Sunday, July 11, 2010

An engagement?

Life seems to spin in all directions for me. Love especially. I never thought a guy would ever meet to my standards. To my surprise, my best friend, the love of my life has actually told me that once we get back on our feet we are going to get married! I was totally shocked! I can't actually see myself with anyone else, I love the guy that much that I can actually see myself with him forever.

Being on the end of the ropes right now, no job, no unemployment, and living at a friends house to keep from being homeless is really tough on us right now. But with a potential interview coming up and a future that is full of hope, things may start looking up for us soon.
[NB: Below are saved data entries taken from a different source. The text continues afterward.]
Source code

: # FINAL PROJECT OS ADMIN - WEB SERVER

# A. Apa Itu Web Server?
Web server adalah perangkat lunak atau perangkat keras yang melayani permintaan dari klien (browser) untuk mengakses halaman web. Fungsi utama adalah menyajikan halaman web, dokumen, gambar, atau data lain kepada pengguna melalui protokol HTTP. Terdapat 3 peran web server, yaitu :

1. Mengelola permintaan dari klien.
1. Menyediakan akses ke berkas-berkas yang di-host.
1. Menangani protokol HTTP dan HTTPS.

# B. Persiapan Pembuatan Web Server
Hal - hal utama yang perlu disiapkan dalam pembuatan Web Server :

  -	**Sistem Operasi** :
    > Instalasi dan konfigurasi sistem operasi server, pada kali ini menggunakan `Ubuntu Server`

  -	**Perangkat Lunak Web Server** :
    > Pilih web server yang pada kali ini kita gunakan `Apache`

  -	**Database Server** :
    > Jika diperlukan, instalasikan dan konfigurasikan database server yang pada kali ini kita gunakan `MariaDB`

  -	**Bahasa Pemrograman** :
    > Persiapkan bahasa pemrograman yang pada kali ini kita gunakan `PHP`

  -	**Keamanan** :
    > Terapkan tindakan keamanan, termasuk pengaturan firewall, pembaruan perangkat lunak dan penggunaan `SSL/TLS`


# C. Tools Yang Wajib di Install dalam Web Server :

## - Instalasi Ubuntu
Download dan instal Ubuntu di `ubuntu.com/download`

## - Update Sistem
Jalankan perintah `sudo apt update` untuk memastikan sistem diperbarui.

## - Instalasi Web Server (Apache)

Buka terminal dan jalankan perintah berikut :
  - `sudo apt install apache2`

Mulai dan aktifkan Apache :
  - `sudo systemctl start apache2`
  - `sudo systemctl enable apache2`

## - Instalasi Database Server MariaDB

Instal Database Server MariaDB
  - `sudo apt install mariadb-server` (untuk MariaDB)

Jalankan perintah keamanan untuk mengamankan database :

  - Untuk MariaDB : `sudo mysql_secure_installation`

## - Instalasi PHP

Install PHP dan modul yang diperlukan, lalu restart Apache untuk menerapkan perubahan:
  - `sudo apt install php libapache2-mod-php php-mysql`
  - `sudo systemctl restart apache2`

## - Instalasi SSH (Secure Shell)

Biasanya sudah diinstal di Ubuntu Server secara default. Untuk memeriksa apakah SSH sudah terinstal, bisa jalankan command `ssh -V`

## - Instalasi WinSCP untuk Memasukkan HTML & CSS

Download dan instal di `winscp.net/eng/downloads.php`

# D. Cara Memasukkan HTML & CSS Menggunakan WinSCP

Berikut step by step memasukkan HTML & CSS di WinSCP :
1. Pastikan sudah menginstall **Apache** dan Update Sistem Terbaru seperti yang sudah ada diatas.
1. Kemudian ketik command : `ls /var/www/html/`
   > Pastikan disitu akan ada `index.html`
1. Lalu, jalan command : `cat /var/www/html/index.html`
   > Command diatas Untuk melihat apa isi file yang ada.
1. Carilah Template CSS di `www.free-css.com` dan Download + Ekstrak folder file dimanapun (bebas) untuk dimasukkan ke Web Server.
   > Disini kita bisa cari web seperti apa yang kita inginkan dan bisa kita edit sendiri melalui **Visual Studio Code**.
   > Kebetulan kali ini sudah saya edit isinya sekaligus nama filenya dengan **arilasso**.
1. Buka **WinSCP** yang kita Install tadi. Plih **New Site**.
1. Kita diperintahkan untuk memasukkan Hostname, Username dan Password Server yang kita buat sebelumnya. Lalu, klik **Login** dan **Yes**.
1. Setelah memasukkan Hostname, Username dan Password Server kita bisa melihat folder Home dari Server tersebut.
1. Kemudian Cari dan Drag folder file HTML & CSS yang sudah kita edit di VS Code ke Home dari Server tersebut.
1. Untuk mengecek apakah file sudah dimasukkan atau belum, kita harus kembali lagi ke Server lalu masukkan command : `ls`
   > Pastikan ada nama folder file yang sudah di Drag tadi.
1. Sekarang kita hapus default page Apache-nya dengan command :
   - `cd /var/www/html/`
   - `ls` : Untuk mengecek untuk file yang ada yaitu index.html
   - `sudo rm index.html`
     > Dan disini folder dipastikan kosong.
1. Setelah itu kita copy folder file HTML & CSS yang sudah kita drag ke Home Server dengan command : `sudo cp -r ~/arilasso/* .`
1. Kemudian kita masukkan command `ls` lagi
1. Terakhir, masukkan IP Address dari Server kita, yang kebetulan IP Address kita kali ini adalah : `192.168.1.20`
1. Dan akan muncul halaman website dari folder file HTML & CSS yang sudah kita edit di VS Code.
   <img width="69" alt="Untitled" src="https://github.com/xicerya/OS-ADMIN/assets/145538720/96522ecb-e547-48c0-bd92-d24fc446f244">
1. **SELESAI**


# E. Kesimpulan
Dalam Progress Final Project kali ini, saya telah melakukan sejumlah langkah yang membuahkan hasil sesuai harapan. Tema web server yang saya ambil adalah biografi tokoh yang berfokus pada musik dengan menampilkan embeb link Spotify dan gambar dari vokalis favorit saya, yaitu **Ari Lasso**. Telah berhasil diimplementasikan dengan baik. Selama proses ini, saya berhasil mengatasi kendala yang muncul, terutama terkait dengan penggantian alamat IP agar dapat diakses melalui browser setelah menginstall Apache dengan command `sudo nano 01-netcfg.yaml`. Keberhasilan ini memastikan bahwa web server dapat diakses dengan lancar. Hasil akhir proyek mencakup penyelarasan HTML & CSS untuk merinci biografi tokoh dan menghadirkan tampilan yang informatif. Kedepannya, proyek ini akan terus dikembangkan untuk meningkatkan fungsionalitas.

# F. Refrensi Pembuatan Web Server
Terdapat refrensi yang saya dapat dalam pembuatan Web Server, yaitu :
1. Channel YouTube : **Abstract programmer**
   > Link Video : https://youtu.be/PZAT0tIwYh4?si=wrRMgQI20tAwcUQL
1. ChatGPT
Who knows in a year or so my last name may actually change!

Friday, January 8, 2010

Nothing much going on today!

Today is going to be a rest day for me. I don't wanna go anywhere! I just want to stay at home and rest. Been running like a chicken with her head cut off for the last few days!

Thursday, January 7, 2010

Good Morning!

I've been waking up at a good hour every morning lately. Been getting a good amount of sleep as well. Even though my allergies seem to be off the wall. But I've been coping pretty well! I have to keep this pattern though of going to bed at a decent hour and getting up early due to the fact when my classes start, I will be in school at 8am!

I've been wondering what my life is going to be like in just a few months. I am facing homelessness. That is one thing I am worried about but it seems as if I'm not as worried as I should be. I guess I have accepted to take whatever comes my way one day at a time. An old lawyer once told me that when one door closes another opens. So I just go on working to improve myself.
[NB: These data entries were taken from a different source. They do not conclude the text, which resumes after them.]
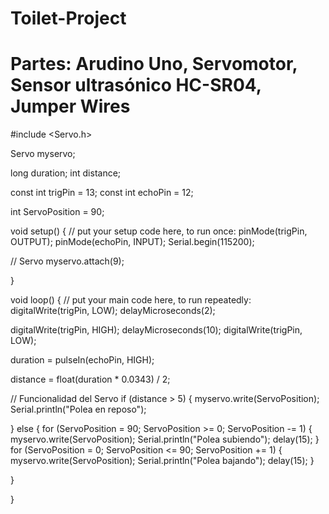 # Toilet-Project 
# Partes: Arudino Uno, Servomotor, Sensor ultrasónico HC-SR04, Jumper Wires

#include <Servo.h>

Servo myservo;

long duration;
int distance;

const int trigPin = 13;
const int echoPin = 12;

int ServoPosition = 90;

void setup() {
  // put your setup code here, to run once:
  pinMode(trigPin, OUTPUT);
  pinMode(echoPin, INPUT);
  Serial.begin(115200);

  // Servo
  myservo.attach(9);

}

void loop() {
  // put your main code here, to run repeatedly:
  digitalWrite(trigPin, LOW);
  delayMicroseconds(2);

  digitalWrite(trigPin, HIGH);
  delayMicroseconds(10);
  digitalWrite(trigPin, LOW);

  duration = pulseIn(echoPin, HIGH);

  distance = float(duration * 0.0343) / 2;

  // Funcionalidad del Servo
  if (distance > 5) {
    myservo.write(ServoPosition);
    Serial.println("Polea en reposo");

  }
  else {
    for (ServoPosition = 90; ServoPosition >= 0; ServoPosition -= 1) {
      myservo.write(ServoPosition);
      Serial.println("Polea subiendo");
      delay(15);
    }
    for (ServoPosition = 0; ServoPosition <= 90; ServoPosition += 1) {
      myservo.write(ServoPosition);
      Serial.println("Polea bajando");
      delay(15);
    }

  }

}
Wednesday, January 6, 2010

Welcome Back!

Well as promised, I said I would come back here! Welcome to all my facebook family if you have followed me here! I will still update on there as well! This is going to be mainly a blog on what I have done during the day, or just stuff that is on my mind. Right now there really isn't much on my mind except how much it sucks being unemployed. I see so many things that I could be doing to help out my church and others if I just had the funds to do so. But I am stuck! I hate being stuck! That is why I am doing EVERYTHING in my power to get unstuck! I refuse to give up.
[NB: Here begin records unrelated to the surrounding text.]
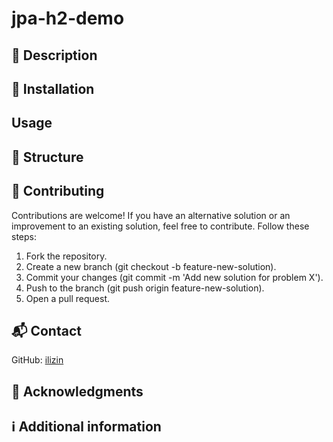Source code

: # jpa-h2-demo

## 📘 Description

## 💾 Installation

## Usage

## 📂 Structure

## 🤝 Contributing

Contributions are welcome! If you have an alternative solution or an improvement to an existing solution, feel free to contribute. Follow these steps:

1. Fork the repository.
2. Create a new branch (git checkout -b feature-new-solution).
3. Commit your changes (git commit -m 'Add new solution for problem X').
4. Push to the branch (git push origin feature-new-solution).
5. Open a pull request.

## 📬 Contact

GitHub: [ilizin](https://github.com/ilizin)

## 🙌 Acknowledgments

## ℹ️ Additional information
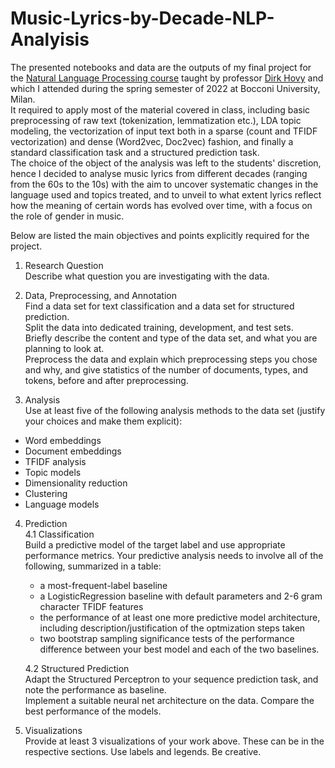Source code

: # Music-Lyrics-by-Decade-NLP-Analyisis
The presented notebooks and data are the outputs of my final project for the [Natural Language Processing course](https://didattica.unibocconi.eu/ts/tsn_anteprima.php?cod_ins=20597&anno=2022&IdPag=6162) taught by professor [Dirk Hovy](https://scholar.google.com/citations?user=7xluaTAAAAAJ&hl=it&oi=sra) and which I attended during the spring semester of 2022 at Bocconi University, Milan.<br>
It required to apply most of the material covered in class, including basic preprocessing of raw text (tokenization, lemmatization etc.), LDA topic modeling, the vectorization of input text both in a sparse (count and TFIDF vectorization) and dense (Word2vec, Doc2vec) fashion, and finally a standard classification task and a structured prediction task.<br>
The choice of the object of the analysis was left to the students' discretion, hence I decided to analyse music lyrics from different decades (ranging from the 60s to the 10s) with the aim to uncover systematic changes in the language used and topics treated, and to unveil to what extent lyrics reflect how the meaning of certain words has evolved over time, with a focus on the role of gender in music.<br>


Below are listed the main objectives and points explicitly required for the project.

1. Research Question<br>
Describe what question you are investigating with the data.


2. Data, Preprocessing, and Annotation<br>
Find a data set for text classification and a data set for structured prediction.<br> 
Split the data into dedicated training, development, and test sets.<br>
Briefly describe the content and type of the data set, and what you are planning to look at.<br>
Preprocess the data and explain which preprocessing steps you chose and why, and give statistics of the number of documents, types, and tokens, before and after preprocessing.<br>


3. Analysis<br>
Use at least five of the following analysis methods to the data set (justify your choices and make them explicit):
  - Word embeddings 
  - Document embeddings
  - TFIDF analysis
  - Topic models
  - Dimensionality reduction
  - Clustering
  - Language models
  

4. Prediction<br>
    4.1 Classification<br>
    Build a predictive model of the target label and use appropriate performance metrics. Your predictive analysis needs to involve all of the following, summarized in a table:
    - a most-frequent-label baseline
    - a LogisticRegression baseline with default parameters and 2-6 gram character TFIDF features
    - the performance of at least one more predictive model architecture, including description/justification of the optmization steps taken
    - two bootstrap sampling significance tests of the performance difference between your best model and each of the two baselines.

   4.2 Structured Prediction<br>
    Adapt the Structured Perceptron to your sequence prediction task, and note the performance as baseline.<br>
    Implement a suitable neural net architecture on the data. Compare the best performance of the  models.<br>
    

5. Visualizations<br>
Provide at least 3 visualizations of your work above. These can be in the respective sections. Use labels and legends. Be creative.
Today when I went down to the college I am going to start on the 27th of this month. I felt as if I was making a step in the right direction. Its kinda hard to explain but I felt as if this was the right place, like something is waiting within the next few months. It is the first actual positive feeling I have had in a long time.

I'm starting to keep myself busy with other things as well. I just started volunteering with my church. On Tuesday, I met some really awesome people. I had a great time helping them out. It got me out of the house and got me out of the rut that I was majorly falling into.

Well I better get my toosh off to bed! I have to go to the Unemployment office tomorrow for yet another orientation!